- **TASK BRIEF**
Copy out each line of the data below in which "folder" appears.

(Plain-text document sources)
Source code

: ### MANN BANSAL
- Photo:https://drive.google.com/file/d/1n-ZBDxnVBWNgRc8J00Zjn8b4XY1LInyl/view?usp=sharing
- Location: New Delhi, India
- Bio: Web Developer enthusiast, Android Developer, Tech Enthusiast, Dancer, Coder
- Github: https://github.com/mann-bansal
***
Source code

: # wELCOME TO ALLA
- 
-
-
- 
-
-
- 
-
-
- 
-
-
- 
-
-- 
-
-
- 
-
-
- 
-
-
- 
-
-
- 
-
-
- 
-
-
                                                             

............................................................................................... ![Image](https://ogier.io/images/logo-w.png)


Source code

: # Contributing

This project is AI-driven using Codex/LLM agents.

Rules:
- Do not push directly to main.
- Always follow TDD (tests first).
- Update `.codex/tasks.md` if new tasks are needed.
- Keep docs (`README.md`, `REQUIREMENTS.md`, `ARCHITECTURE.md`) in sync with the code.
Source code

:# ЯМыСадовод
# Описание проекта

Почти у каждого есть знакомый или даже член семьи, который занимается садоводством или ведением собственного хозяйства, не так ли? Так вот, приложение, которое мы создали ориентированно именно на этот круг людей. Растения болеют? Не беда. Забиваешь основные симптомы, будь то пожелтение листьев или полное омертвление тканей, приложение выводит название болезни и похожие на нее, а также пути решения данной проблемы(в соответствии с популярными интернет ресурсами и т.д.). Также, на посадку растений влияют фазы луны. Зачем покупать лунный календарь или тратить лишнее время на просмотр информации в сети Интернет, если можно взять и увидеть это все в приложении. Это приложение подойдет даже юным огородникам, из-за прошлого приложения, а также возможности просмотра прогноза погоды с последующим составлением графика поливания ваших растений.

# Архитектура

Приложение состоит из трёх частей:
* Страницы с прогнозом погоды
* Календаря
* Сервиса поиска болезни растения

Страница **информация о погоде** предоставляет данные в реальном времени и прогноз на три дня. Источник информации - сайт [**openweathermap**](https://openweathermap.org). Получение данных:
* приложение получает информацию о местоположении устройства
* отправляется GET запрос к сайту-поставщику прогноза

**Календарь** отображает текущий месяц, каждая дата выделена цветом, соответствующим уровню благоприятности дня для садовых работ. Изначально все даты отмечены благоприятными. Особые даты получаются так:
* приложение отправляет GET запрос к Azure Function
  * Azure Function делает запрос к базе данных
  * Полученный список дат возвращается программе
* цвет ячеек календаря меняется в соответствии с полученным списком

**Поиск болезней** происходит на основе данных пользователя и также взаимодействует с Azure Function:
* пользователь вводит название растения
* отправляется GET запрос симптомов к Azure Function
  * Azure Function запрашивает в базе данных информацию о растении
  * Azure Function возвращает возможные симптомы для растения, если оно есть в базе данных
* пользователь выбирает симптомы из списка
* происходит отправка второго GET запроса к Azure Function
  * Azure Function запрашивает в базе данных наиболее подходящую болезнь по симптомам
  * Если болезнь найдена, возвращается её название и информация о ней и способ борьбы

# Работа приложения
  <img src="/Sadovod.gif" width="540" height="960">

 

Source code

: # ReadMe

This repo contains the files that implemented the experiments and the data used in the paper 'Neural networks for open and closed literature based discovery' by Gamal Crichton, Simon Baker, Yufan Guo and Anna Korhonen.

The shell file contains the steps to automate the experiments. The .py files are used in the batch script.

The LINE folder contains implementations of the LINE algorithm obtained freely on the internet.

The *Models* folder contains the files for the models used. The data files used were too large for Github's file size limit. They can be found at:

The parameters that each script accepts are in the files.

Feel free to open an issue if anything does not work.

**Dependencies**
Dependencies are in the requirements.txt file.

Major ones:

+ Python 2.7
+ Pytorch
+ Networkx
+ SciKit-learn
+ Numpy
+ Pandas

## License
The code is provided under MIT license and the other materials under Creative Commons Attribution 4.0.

- **RESPONSE TO THIS TASK**
The LINE folder contains implementations of the LINE algorithm obtained freely on the internet.
The *Models* folder contains the files for the models used. The data files used were too large for Github's file size limit. They can be found at:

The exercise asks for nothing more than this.